Über Hans Frank wurde vergleichsweise wenig Fachliteratur veröffentlicht. Neben Niklas Franks Abrechnung mit dem eigenen Vater sticht unter anderem Christoph Kleßmanns Kurzporträt der Persönlichkeit des Generalgouverneurs in seiner Amtszeit von 1939 bis 1945 hervor. Christian Schudnagies zeichnete in einer Arbeit den karrieristischen Werdegang des NS-Juristen nach. Daneben bestimmt vor allem Hans Frank selbst den Literaturfundus zu seiner Person. Seine umfangreichen Tagebücher aus der Zeit als Generalgouverneur dienten auch als Beweismittel vor dem Internationalen Militärgerichtshof.
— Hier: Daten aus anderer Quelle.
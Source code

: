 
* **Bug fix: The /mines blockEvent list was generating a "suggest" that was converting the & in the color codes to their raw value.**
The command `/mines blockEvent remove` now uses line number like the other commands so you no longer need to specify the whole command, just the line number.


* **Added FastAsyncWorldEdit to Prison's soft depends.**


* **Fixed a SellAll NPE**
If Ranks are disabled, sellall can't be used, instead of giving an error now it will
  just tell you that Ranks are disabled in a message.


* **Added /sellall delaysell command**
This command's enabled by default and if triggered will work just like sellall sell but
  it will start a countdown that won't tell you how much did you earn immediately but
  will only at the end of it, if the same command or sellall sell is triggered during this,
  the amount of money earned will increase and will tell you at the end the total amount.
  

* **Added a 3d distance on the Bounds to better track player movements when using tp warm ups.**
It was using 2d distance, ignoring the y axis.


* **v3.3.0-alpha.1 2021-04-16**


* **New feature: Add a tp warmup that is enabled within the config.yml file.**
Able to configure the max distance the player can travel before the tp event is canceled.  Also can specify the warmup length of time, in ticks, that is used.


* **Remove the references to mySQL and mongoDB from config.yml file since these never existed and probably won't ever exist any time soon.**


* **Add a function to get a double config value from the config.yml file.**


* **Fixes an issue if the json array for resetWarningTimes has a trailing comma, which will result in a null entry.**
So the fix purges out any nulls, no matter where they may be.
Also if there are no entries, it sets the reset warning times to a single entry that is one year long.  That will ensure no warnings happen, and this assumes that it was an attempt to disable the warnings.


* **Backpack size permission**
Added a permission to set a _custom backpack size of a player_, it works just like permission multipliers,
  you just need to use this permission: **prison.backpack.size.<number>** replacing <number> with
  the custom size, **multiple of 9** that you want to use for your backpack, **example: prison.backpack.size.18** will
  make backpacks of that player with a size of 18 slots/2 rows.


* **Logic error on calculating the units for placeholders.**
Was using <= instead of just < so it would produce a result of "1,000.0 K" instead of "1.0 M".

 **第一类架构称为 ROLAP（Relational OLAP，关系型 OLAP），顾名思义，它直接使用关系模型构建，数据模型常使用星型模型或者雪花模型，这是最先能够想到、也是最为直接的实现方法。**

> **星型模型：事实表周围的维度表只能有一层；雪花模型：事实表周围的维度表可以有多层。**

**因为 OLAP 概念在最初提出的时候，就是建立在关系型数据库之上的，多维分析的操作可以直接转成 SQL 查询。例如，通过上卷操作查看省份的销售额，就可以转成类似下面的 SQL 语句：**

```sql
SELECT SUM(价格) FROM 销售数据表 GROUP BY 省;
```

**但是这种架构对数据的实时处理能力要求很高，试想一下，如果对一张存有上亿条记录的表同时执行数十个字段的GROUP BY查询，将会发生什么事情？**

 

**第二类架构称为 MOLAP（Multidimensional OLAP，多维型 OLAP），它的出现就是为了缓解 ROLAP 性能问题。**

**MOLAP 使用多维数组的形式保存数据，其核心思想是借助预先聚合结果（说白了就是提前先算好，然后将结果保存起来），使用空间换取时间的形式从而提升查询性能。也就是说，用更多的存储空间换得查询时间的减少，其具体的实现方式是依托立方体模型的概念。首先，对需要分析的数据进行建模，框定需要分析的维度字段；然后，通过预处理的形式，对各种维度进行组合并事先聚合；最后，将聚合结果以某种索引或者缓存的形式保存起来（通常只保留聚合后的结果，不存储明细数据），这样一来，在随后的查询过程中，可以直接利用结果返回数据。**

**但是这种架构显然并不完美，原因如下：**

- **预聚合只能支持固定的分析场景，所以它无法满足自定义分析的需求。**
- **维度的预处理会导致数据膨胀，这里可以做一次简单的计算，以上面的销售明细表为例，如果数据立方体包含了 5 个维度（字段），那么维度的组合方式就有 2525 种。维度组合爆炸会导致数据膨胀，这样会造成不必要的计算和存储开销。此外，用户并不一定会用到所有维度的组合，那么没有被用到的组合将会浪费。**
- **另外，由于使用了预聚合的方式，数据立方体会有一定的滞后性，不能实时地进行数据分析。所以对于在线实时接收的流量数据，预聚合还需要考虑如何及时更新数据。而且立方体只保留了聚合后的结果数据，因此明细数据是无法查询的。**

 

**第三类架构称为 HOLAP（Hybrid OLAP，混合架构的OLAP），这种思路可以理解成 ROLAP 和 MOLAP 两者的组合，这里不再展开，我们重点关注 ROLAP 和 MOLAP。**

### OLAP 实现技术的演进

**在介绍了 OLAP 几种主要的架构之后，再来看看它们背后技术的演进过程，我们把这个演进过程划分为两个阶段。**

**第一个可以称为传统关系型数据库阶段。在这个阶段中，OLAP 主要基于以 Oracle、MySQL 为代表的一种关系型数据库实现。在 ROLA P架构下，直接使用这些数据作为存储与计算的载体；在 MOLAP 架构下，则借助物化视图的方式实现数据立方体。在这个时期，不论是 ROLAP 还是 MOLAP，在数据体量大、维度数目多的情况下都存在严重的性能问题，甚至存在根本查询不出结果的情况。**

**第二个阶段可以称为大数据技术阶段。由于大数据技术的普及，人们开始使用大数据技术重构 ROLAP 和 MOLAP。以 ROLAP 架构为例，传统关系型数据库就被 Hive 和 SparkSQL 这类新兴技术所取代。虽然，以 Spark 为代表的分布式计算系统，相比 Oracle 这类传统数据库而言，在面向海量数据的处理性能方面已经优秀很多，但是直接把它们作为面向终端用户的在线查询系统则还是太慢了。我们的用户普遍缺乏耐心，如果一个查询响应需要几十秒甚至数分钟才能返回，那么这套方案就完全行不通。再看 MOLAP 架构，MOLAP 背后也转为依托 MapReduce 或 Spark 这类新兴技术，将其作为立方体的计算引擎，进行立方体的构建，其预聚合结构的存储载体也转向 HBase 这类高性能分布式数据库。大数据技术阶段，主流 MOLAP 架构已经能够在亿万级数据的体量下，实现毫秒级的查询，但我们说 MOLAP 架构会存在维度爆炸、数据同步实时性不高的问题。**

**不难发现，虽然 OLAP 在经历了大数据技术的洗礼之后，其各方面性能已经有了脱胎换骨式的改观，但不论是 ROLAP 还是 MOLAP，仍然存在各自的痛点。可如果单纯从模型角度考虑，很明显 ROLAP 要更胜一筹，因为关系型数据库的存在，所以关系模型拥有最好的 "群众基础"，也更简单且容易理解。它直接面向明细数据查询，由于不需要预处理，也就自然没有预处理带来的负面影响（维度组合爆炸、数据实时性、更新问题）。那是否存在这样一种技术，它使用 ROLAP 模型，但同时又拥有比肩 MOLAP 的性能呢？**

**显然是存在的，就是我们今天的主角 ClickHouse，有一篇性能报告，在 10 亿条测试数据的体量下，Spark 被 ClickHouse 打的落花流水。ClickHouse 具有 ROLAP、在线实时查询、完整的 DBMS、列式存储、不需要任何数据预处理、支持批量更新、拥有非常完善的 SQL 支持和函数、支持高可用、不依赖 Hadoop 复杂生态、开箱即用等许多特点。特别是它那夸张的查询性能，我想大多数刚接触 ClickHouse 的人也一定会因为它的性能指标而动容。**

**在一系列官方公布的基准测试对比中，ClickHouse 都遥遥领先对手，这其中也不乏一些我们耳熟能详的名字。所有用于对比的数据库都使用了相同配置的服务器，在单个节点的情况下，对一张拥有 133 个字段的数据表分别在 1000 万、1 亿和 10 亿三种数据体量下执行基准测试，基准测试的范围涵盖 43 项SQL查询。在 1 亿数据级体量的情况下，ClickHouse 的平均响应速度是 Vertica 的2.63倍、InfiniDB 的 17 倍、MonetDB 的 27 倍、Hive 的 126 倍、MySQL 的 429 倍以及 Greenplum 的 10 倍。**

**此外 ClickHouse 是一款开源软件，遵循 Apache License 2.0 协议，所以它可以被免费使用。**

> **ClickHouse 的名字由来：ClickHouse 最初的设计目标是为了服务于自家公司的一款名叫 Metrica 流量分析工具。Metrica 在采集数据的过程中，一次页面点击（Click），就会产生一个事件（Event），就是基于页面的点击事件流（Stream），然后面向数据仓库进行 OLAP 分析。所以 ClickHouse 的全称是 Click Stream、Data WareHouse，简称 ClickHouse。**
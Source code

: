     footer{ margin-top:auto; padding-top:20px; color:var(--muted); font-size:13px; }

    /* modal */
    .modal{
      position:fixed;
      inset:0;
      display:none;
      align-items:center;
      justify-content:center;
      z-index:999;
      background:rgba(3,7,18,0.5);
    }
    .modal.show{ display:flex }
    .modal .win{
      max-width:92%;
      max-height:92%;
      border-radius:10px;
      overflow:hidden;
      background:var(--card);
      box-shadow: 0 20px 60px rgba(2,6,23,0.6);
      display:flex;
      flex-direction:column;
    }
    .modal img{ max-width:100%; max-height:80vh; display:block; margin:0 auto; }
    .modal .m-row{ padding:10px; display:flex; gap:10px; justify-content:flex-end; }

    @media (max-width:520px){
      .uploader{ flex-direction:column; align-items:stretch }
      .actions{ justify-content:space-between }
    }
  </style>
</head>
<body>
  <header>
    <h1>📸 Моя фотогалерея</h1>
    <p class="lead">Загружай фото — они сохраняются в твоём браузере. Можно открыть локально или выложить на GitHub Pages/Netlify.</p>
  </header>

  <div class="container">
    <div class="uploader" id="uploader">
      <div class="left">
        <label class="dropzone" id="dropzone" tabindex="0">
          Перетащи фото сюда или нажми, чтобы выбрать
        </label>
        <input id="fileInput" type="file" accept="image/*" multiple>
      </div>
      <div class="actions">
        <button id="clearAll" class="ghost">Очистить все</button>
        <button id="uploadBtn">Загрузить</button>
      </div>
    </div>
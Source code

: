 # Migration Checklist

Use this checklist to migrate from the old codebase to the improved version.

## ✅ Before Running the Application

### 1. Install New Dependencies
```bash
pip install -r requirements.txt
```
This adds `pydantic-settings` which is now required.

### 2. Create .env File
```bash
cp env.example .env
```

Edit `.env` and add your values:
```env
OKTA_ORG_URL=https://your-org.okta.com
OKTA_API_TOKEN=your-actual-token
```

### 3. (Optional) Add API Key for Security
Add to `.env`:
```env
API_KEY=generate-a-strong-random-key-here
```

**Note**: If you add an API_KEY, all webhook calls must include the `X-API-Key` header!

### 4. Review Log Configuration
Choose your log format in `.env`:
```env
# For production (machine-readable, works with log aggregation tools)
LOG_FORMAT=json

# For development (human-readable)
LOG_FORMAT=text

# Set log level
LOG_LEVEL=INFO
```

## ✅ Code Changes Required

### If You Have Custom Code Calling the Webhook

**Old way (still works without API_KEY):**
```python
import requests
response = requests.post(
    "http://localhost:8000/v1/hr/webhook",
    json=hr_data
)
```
Hier seien jedoch besonders seine im Nürnberger Gefängnis unter dem Titel ‚Im Angesicht des Galgens’ festgehaltenen Erinnerungen erwähnt. Ausschnitte aus Franks Tagebüchern wurden in mehreren kommentierten Fassungen veröffentlicht.
Auch wenn die Erkenntnisse Gilberts und Goldensohns im Vordergrund stehen, scheint die ergänzende Berücksichtigung dieser Quellen zugunsten der Erfassung der Person Hans Frank für diese Arbeit unerlässlich.
B. Hans Franks Werdegang
Zum Verständnis der nachfolgenden Erörterung soll zunächst ein für die psychologische Betrachtung relevanter Überblick über das Leben des Generalgouverneurs vor seiner Gefangennahme im Mai 1945 gegeben werden.
Am 23. Mai 1900 als Sohn eines Rechtsanwalts in Karlsruhe geboren, studierte Frank Rechts- und Wirtschaftswissenschaften und promovierte 1924 zum Dr. jur.[1] Bereits 1923 schloss er sich erstmals der NSDAP an und beteiligte sich an Hitlers Putschversuch am 9. November in München. Ab 1927 avancierte er durch die unentgeltliche Verteidigung erwerbsloser Parteimitglieder und der persönlichen Vertretung Adolf Hitlers in zahlreichen Prozessen schnell zu einem der führenden Juristen der NSDAP. Mit der Machtübernahme Hitlers 1933 besetzte Frank mehrere höhere Ämter in Partei und Politik, die jedoch kaum politischen Einfluss für ihn bedeuteten. So genoss er als bayerischer Staatsminister der Justiz, Reichsrechtsführer der NSDAP, Präsident der Akademie für Deutsches Recht und Reichsminister ohne Geschäftsbereich zwar gesellschaftliches Ansehen, hatte jedoch keine tatsächliche Machtbefugnis. Dies lag zum Großteil an der Tatsache, dass dem Rechtssystem im Führerstaat Hitlers eine stets geringere Bedeutung beigemessen wurde.
Als bürgerlicher Intellektueller hatte Frank ferner nie direkten Zugang zur NS-Spitze. So sind auch die Motive, die 1939 zur Ernennung Franks zum Generalgouverneur der nicht ins Deutsche Reich eingegliederten polnischen Gebiete führten, unklar. Frank besaß weder Qualifikationen im Verwaltungsbereich noch Kenntnisse der polnischen Sprache, Geschichte oder Kultur.[2] Eigener Aussage zufolge waren Frank die polnischen Verhältnisse und Probleme aufgrund mehrerer Begegnungen mit polnischen Juristen jedoch durchaus vertraut.[3]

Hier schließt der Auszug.